New Year’s resolutions don’t always have to be about losing weight or quitting smoking. How about making some that will help you establish your financial freedom in retirement?
Financial experts say that now is an excellent time to reassess your retirement savings goals for the new year.
“Take stock of where you’re at,” says Richard Salmen, president of the Financial Planning Association and a certified financial planner in Overland Park, Kan. “A year-end evaluation is a good idea at this point. Really look at your 401(k) or 403(b). It may not be as ugly as you thought.”

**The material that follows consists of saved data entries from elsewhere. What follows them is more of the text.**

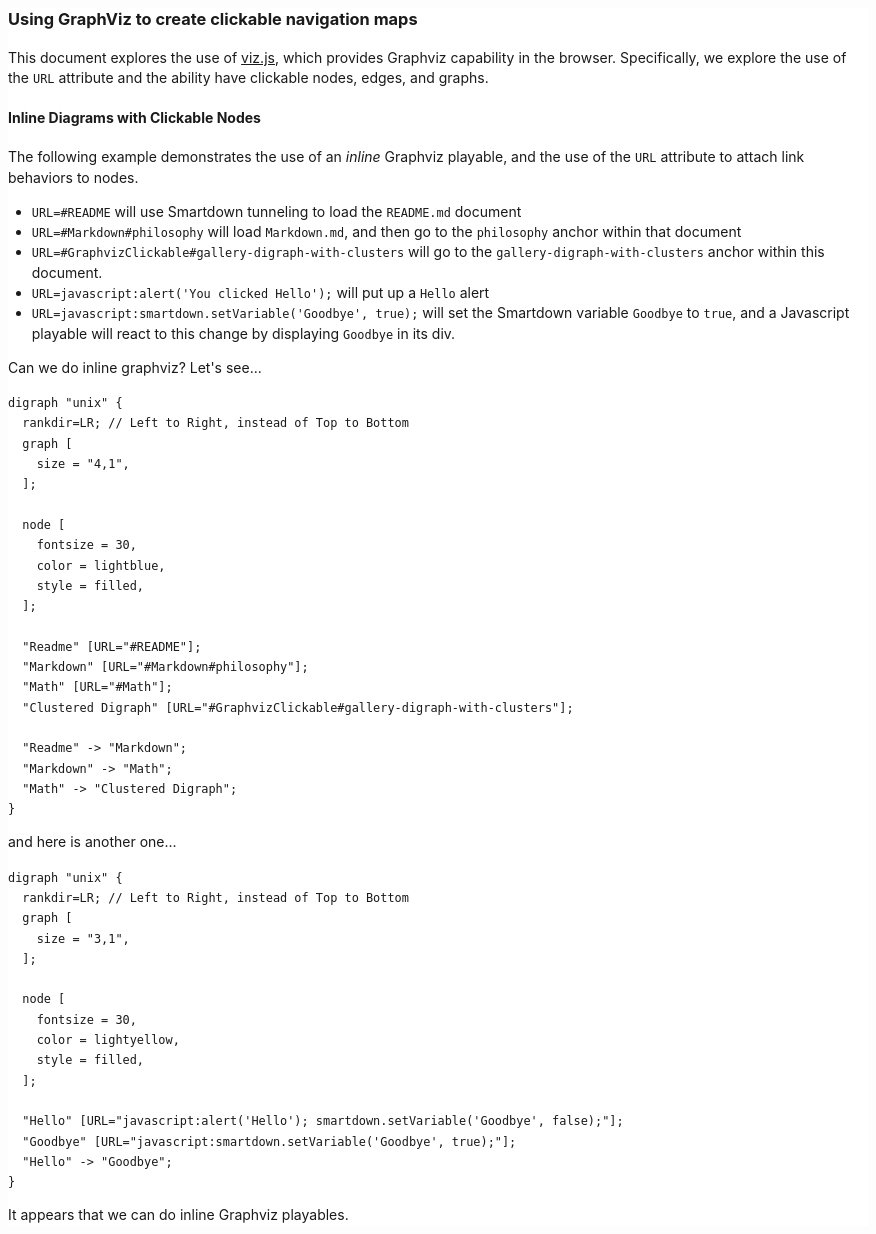 ### Using GraphViz to create clickable navigation maps

This document explores the use of [viz.js](https://github.com/mdaines/viz.js), which provides Graphviz capability in the browser. Specifically, we explore the use of the `URL` attribute and the ability have clickable nodes, edges, and graphs.

#### Inline Diagrams with Clickable Nodes

The following example demonstrates the use of an *inline* Graphviz playable, and the use of the `URL` attribute to attach link behaviors to nodes.

- `URL=#README` will use Smartdown tunneling to load the `README.md` document
- `URL=#Markdown#philosophy` will load `Markdown.md`, and then go to the `philosophy` anchor within that document
- `URL=#GraphvizClickable#gallery-digraph-with-clusters` will go to the `gallery-digraph-with-clusters` anchor within this document.
- `URL=javascript:alert('You clicked Hello');` will put up a `Hello` alert
- `URL=javascript:smartdown.setVariable('Goodbye', true);` will set the Smartdown variable `Goodbye` to `true`, and a Javascript playable will react to this change by displaying `Goodbye` in its div.

Can we do inline graphviz? Let's see...

```graphviz/playable/autoplay/inline
digraph "unix" {
  rankdir=LR; // Left to Right, instead of Top to Bottom
  graph [
    size = "4,1",
  ];

  node [
    fontsize = 30,
    color = lightblue,
    style = filled,
  ];

  "Readme" [URL="#README"];
  "Markdown" [URL="#Markdown#philosophy"];
  "Math" [URL="#Math"];
  "Clustered Digraph" [URL="#GraphvizClickable#gallery-digraph-with-clusters"];

  "Readme" -> "Markdown";
  "Markdown" -> "Math";
  "Math" -> "Clustered Digraph";
}
```

and here is another one...

```graphviz/playable/autoplay/inline
digraph "unix" {
  rankdir=LR; // Left to Right, instead of Top to Bottom
  graph [
    size = "3,1",
  ];

  node [
    fontsize = 30,
    color = lightyellow,
    style = filled,
  ];

  "Hello" [URL="javascript:alert('Hello'); smartdown.setVariable('Goodbye', false);"];
  "Goodbye" [URL="javascript:smartdown.setVariable('Goodbye', true);"];
  "Hello" -> "Goodbye";
}
```
It appears that we can do inline Graphviz playables.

In fact, most workers are still recovering from the nose-dive that retirement account balances took over the past two years. Together, 401(k) accounts and IRAs lost $2.8 trillion—one-third of their value—between September 2007 and March 2009, according to the Urban Institute. Since then, the market has rebounded and stocks have regained ground, though on average, retirement accounts still remain 17 percent below their peak value in 2007.
Whether the rally will last or investors will face more losses in a volatile market is anyone’s guess. But one thing is certain: As 2010 draws near, financial experts say you should take steps to ensure that your retirement savings continue to grow. Here are some tips to consider:
1. Save more. You’ve heard this before, but it bears repeating—and doing. Look for ways to spend less and boost savings. If you participate in a retirement plan, make sure you stash away enough to qualify for an employer match if one is offered. For 2010, people age 50 and older are permitted to sock away a maximum $22,000 tax-free in retirement contributions, the same as in 2009.
2. Mix it up. Reconsider your asset allocation in your retirement plan so that your investments are a mix of stocks, bonds and money market accounts that are low-risk and liquid.
“People have been sitting in very conservative investments or in cash, believing this rally has not been real, but that’s not realistic,” says Don Bertrand, vice president and senior financial planner with WealthTrust in Scottsdale, Ariz.
He suggests allocating about 40 percent of your portfolio to domestic and international equities; 30 percent to alternatives such as commodities, real estate investment trusts or absolute return funds; and 30 percent to fixed-income investments such as quality corporate funds, municipal bonds or high-yield domestic and international bond funds.
3. Say no to withdrawals. If you’re unemployed, and even if you’re not, don’t withdraw money from your retirement plan. If you do, and you’re younger than age 59 1/2, you’ll incur taxes and a penalty on the amount you take. And the money won’t be there for your retirement.
4. Invest in you. Take steps to enhance your skill set or make it more valuable to current and prospective employers.
“Most of us use our gifts and talent to generate income so we can save for the future,” says Karin Maloney Stifler, a certified financial planner for True Wealth Advisors in Hudson, Ohio. “Do something to strengthen your skills or add to your skill set to bolster your job security or increase your earnings capacity.”
5. Postpone retiring. Work as long as you can, even one to two years later than you might have imagined, to save more toward your retirement. Delay taking your Social Security benefit to increase your monthly amount.
“The old rule of thumb used to be you needed 70 percent of your income” to retire comfortably, Bertrand says. “I think that number will be higher because food costs will go up, inflation is going to be a factor, health care is likely to go up. Your living expenses are not going down.”
That’s why Danica Goshert, resource center director at Securian Financial Services Inc., recommends paying off your mortgage, and other debt, by the time you retire.
“If a large portion of your retirement income is used to pay off bills and loans,” she says, “you may find it difficult to live on the remainder.”